Saturday, April 11, 2015
Immigration Article of the Day: From Surviving to Thriving? An Investigation of Asylee Integration in the United States by Lindsay Muir Harris
From Surviving to Thriving? An Investigation of Asylee Integration in the United States by Lindsay Muir Harris, Center for Applied Legal Studies, Georgetown University Law Center; University of California, Berkeley January 29, 2015 New York University Review of Law & Social Change, Vol. 40, No. 2, 2016 Forthcoming
Abstract: This article assesses the efficacy of the legal framework for asylees, individuals granted refugee status within the United States, through an examination of the human outcomes following the grant of asylum. To understand how the asylee benefits system actually functions, I conducted more than fifty field interviews with advocates, service providers, and government officials in the San Francisco Bay Area and the Washington DC metropolitan area.
This research fills a conspicuous gap in our understanding of what happens after the grant of asylum and reveals a number of insights about the ways in which the prevailing laws, policies and programs yield suboptimal outcomes, even given the limited resources presently devoted to asylee integration. Interviews yielded important findings, including that the current legal structure and attendant administrative programs push asylees quickly into survival jobs, which are often a stark mismatch for their education and skills. For educated asylees, these survival jobs impede both English language acquisition, which is critical to successful integration, and re-credentialing to allow recognition of education and expertise acquired overseas. For less educated asylees, the rush to employment in a survival job similarly impedes successful integration and may result in future costs to counties, states, and the federal government. The subsequent financial distress asylees experience plays a role in housing instability and delays in applying for permanent residence. These problems are compounded by limited ongoing mental health treatment for asylees, who are often survivors of torture or trauma, and delays in the family reunification process.

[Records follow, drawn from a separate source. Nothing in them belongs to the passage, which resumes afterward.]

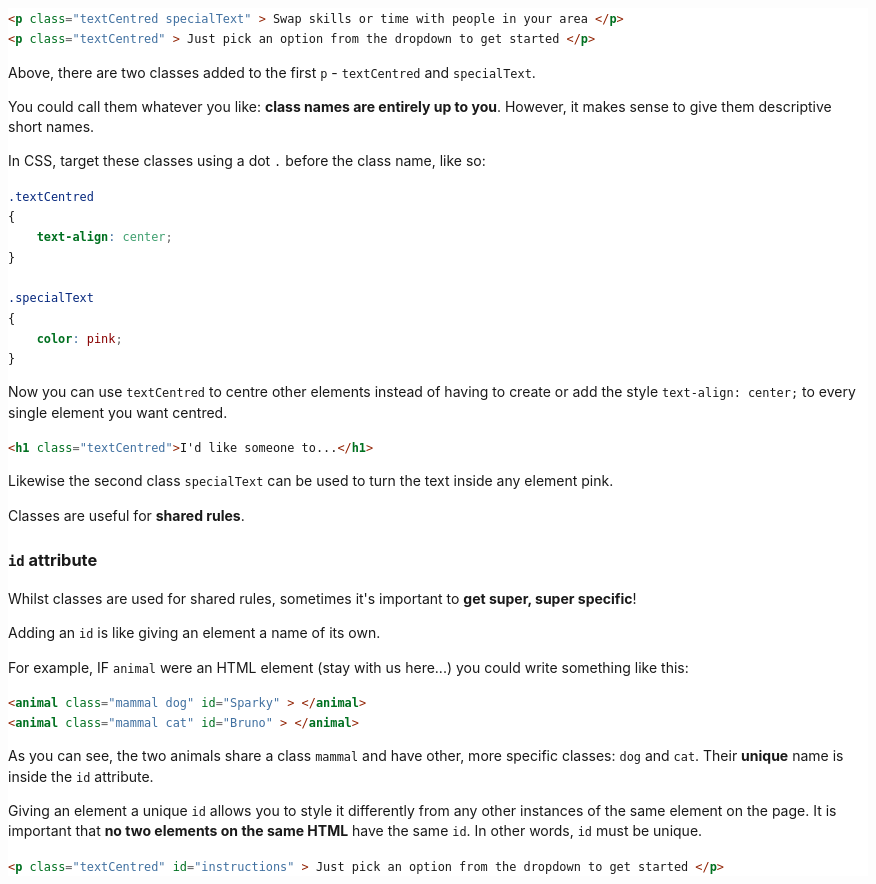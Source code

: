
 ```html
<p class="textCentred specialText" > Swap skills or time with people in your area </p>
<p class="textCentred" > Just pick an option from the dropdown to get started </p>
``` 

Above, there are two classes added to the first `p` - `textCentred` and `specialText`.

You could call them whatever you like: **class names are entirely up to you**. However, it makes sense to give them descriptive short names.

In CSS, target these classes using a dot `.` before the class name, like so:

```css
.textCentred
{
	text-align: center;
}

.specialText
{
	color: pink;
}
```

Now you can use `textCentred` to centre other elements instead of having to create or add the style `text-align: center;` to every single element you want centred. 

```html
<h1 class="textCentred">I'd like someone to...</h1>
```

Likewise the second class `specialText` can be used to turn the text inside any element pink.

Classes are useful for **shared rules**.

### `id` attribute

Whilst classes are used for shared rules, sometimes it's important to **get super, super specific**!

Adding an `id` is like giving an element a name of its own. 

For example, IF `animal` were an HTML element (stay with us here...) you could write something like this:

```html
<animal class="mammal dog" id="Sparky" > </animal>
<animal class="mammal cat" id="Bruno" > </animal>
```

As you can see, the two animals share a class `mammal` and have other, more specific classes: `dog` and `cat`. Their **unique** name is inside the `id` attribute.



Giving an element a unique `id` allows you to style it differently from any other instances of the same element on the page. It is important that **no two elements on the same HTML** have the same `id`. In other words, `id` must be unique. 

```html
<p class="textCentred" id="instructions" > Just pick an option from the dropdown to get started </p>
```

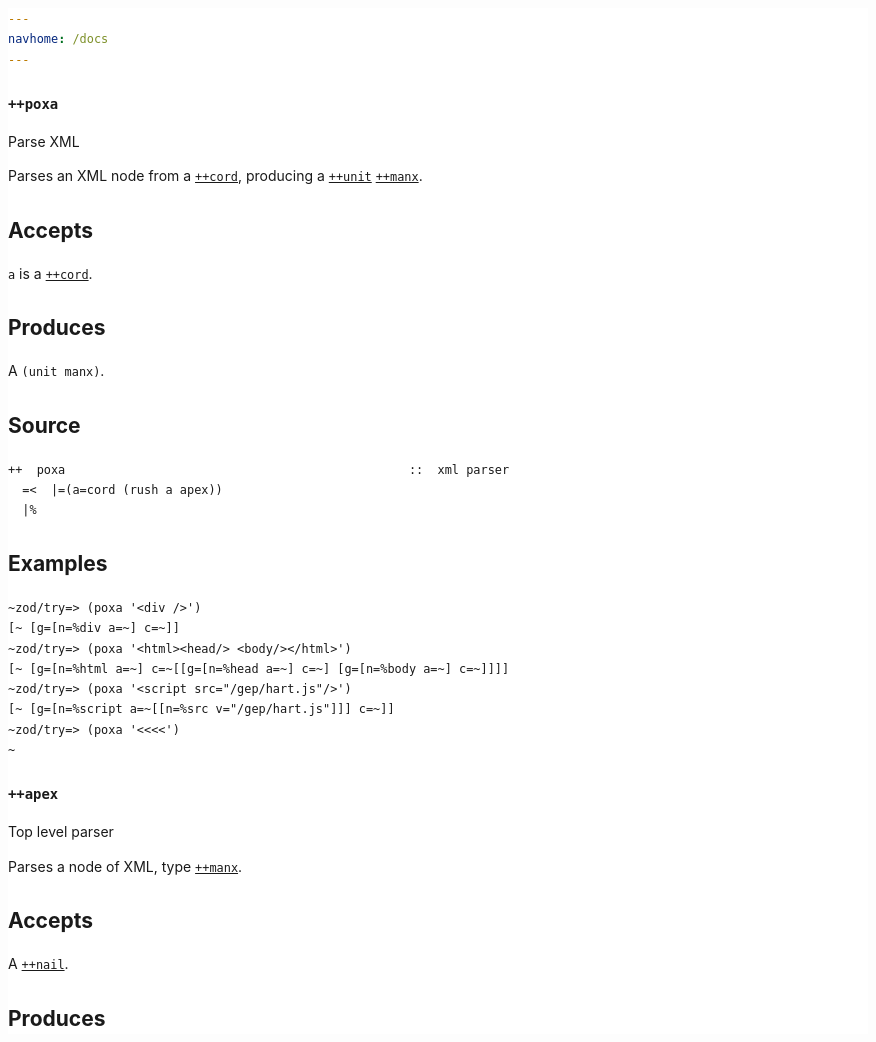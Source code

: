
 ```yaml
---
navhome: /docs
---
```



### `++poxa`

Parse XML

Parses an XML node from a [`++cord`](), producing a [`++unit`]() [`++manx`]().

Accepts
-------

`a` is a [`++cord`]().

Produces
--------

A `(unit manx)`.

Source
------

    ++  poxa                                                ::  xml parser
      =<  |=(a=cord (rush a apex))
      |%

Examples
--------

    ~zod/try=> (poxa '<div />')
    [~ [g=[n=%div a=~] c=~]]
    ~zod/try=> (poxa '<html><head/> <body/></html>')
    [~ [g=[n=%html a=~] c=~[[g=[n=%head a=~] c=~] [g=[n=%body a=~] c=~]]]]
    ~zod/try=> (poxa '<script src="/gep/hart.js"/>')
    [~ [g=[n=%script a=~[[n=%src v="/gep/hart.js"]]] c=~]]
    ~zod/try=> (poxa '<<<<')
    ~

### `++apex`

Top level parser

Parses a node of XML, type [`++manx`]().

Accepts
-------

A [`++nail`]().

Produces
--------
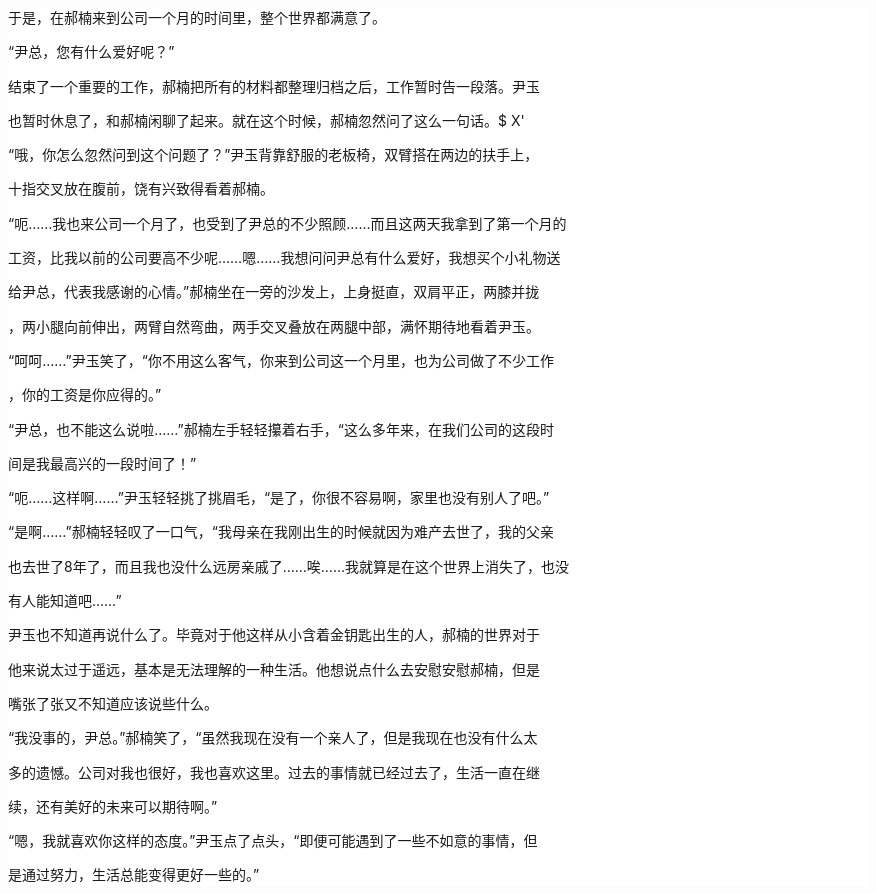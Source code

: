 于是，在郝楠来到公司一个月的时间里，整个世界都满意了。



“尹总，您有什么爱好呢？”

结束了一个重要的工作，郝楠把所有的材料都整理归档之后，工作暂时告一段落。尹玉

也暂时休息了，和郝楠闲聊了起来。就在这个时候，郝楠忽然问了这么一句话。$   X'



“哦，你怎么忽然问到这个问题了？”尹玉背靠舒服的老板椅，双臂搭在两边的扶手上，

十指交叉放在腹前，饶有兴致得看着郝楠。

“呃……我也来公司一个月了，也受到了尹总的不少照顾……而且这两天我拿到了第一个月的

工资，比我以前的公司要高不少呢……嗯……我想问问尹总有什么爱好，我想买个小礼物送

给尹总，代表我感谢的心情。”郝楠坐在一旁的沙发上，上身挺直，双肩平正，两膝并拢

，两小腿向前伸出，两臂自然弯曲，两手交叉叠放在两腿中部，满怀期待地看着尹玉。



“呵呵……”尹玉笑了，“你不用这么客气，你来到公司这一个月里，也为公司做了不少工作

，你的工资是你应得的。”

“尹总，也不能这么说啦……”郝楠左手轻轻攥着右手，“这么多年来，在我们公司的这段时

间是我最高兴的一段时间了！”



“呃……这样啊……”尹玉轻轻挑了挑眉毛，“是了，你很不容易啊，家里也没有别人了吧。”





“是啊……”郝楠轻轻叹了一口气，“我母亲在我刚出生的时候就因为难产去世了，我的父亲

也去世了8年了，而且我也没什么远房亲戚了……唉……我就算是在这个世界上消失了，也没

有人能知道吧……”



尹玉也不知道再说什么了。毕竟对于他这样从小含着金钥匙出生的人，郝楠的世界对于

他来说太过于遥远，基本是无法理解的一种生活。他想说点什么去安慰安慰郝楠，但是

嘴张了张又不知道应该说些什么。



“我没事的，尹总。”郝楠笑了，“虽然我现在没有一个亲人了，但是我现在也没有什么太

多的遗憾。公司对我也很好，我也喜欢这里。过去的事情就已经过去了，生活一直在继

续，还有美好的未来可以期待啊。”



“嗯，我就喜欢你这样的态度。”尹玉点了点头，“即便可能遇到了一些不如意的事情，但

是通过努力，生活总能变得更好一些的。”

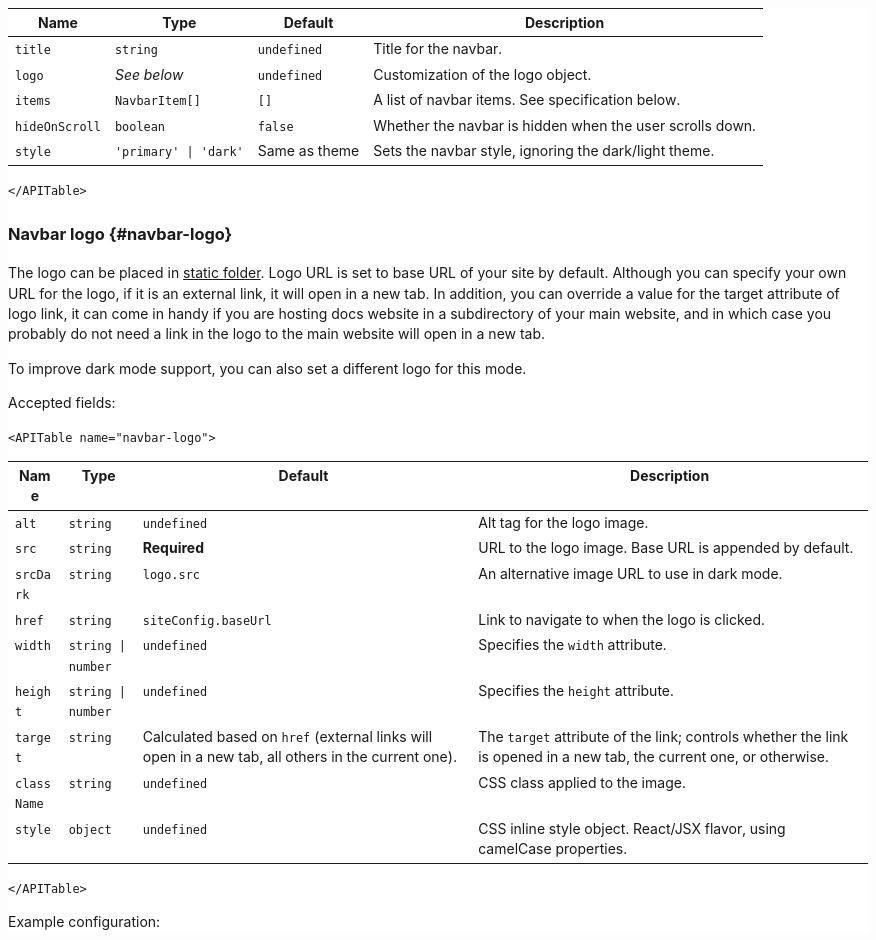 | Name           | Type                             | Default       | Description                                              |
| -------------- | -------------------------------- | ------------- | -------------------------------------------------------- |
| `title`        | `string`                         | `undefined`   | Title for the navbar.                                    |
| `logo`         | *See below*                      | `undefined`   | Customization of the logo object.                        |
| `items`        | `NavbarItem[]`                   | `[]`          | A list of navbar items. See specification below.         |
| `hideOnScroll` | `boolean`                        | `false`       | Whether the navbar is hidden when the user scrolls down. |
| `style`        | <code>'primary' \| 'dark'</code> | Same as theme | Sets the navbar style, ignoring the dark/light theme.    |

```mdx-code-block
</APITable>
```

### Navbar logo {#navbar-logo}

The logo can be placed in [static folder](static-assets.md). Logo URL is set to base URL of your site by default. Although you can specify your own URL for the logo, if it is an external link, it will open in a new tab. In addition, you can override a value for the target attribute of logo link, it can come in handy if you are hosting docs website in a subdirectory of your main website, and in which case you probably do not need a link in the logo to the main website will open in a new tab.

To improve dark mode support, you can also set a different logo for this mode.

Accepted fields:

```mdx-code-block
<APITable name="navbar-logo">
```

| Name        | Type                          | Default                                                                                            | Description                                                                                                          |
| ----------- | ----------------------------- | -------------------------------------------------------------------------------------------------- | -------------------------------------------------------------------------------------------------------------------- |
| `alt`       | `string`                      | `undefined`                                                                                        | Alt tag for the logo image.                                                                                          |
| `src`       | `string`                      | **Required**                                                                                       | URL to the logo image. Base URL is appended by default.                                                              |
| `srcDark`   | `string`                      | `logo.src`                                                                                         | An alternative image URL to use in dark mode.                                                                        |
| `href`      | `string`                      | `siteConfig.baseUrl`                                                                               | Link to navigate to when the logo is clicked.                                                                        |
| `width`     | <code>string \| number</code> | `undefined`                                                                                        | Specifies the `width` attribute.                                                                                     |
| `height`    | <code>string \| number</code> | `undefined`                                                                                        | Specifies the `height` attribute.                                                                                    |
| `target`    | `string`                      | Calculated based on `href` (external links will open in a new tab, all others in the current one). | The `target` attribute of the link; controls whether the link is opened in a new tab, the current one, or otherwise. |
| `className` | `string`                      | `undefined`                                                                                        | CSS class applied to the image.                                                                                      |
| `style`     | `object`                      | `undefined`                                                                                        | CSS inline style object. React/JSX flavor, using camelCase properties.                                               |

```mdx-code-block
</APITable>
```

Example configuration:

This article offers several prescriptions for reform to help asylees, who have often already survived unthinkable horrors, to thrive in the United States and to allow our society to more fully benefit from asylee contributions. First, revisions to regulations implementing the Refugee Act are necessary to shift from an almost singular focus on rapid employment and economic self-sufficiency to a more holistic approach to asylee integration. Second, the playing field should be leveled for asylees by amending the current benefits package to be more aligned with the benefits received by those who are selected to enter the U.S. as resettled refugees while still overseas. Third, measures should be taken to increase asylee awareness of and access to the benefits to which they are entitled. Finally, short and long-term data gathering on asylee integration must be improved. These prescriptions for reform promise not only a more meaningful chance at life for asylees in the U.S., but will also benefit our communities as asylee contributions are maximized.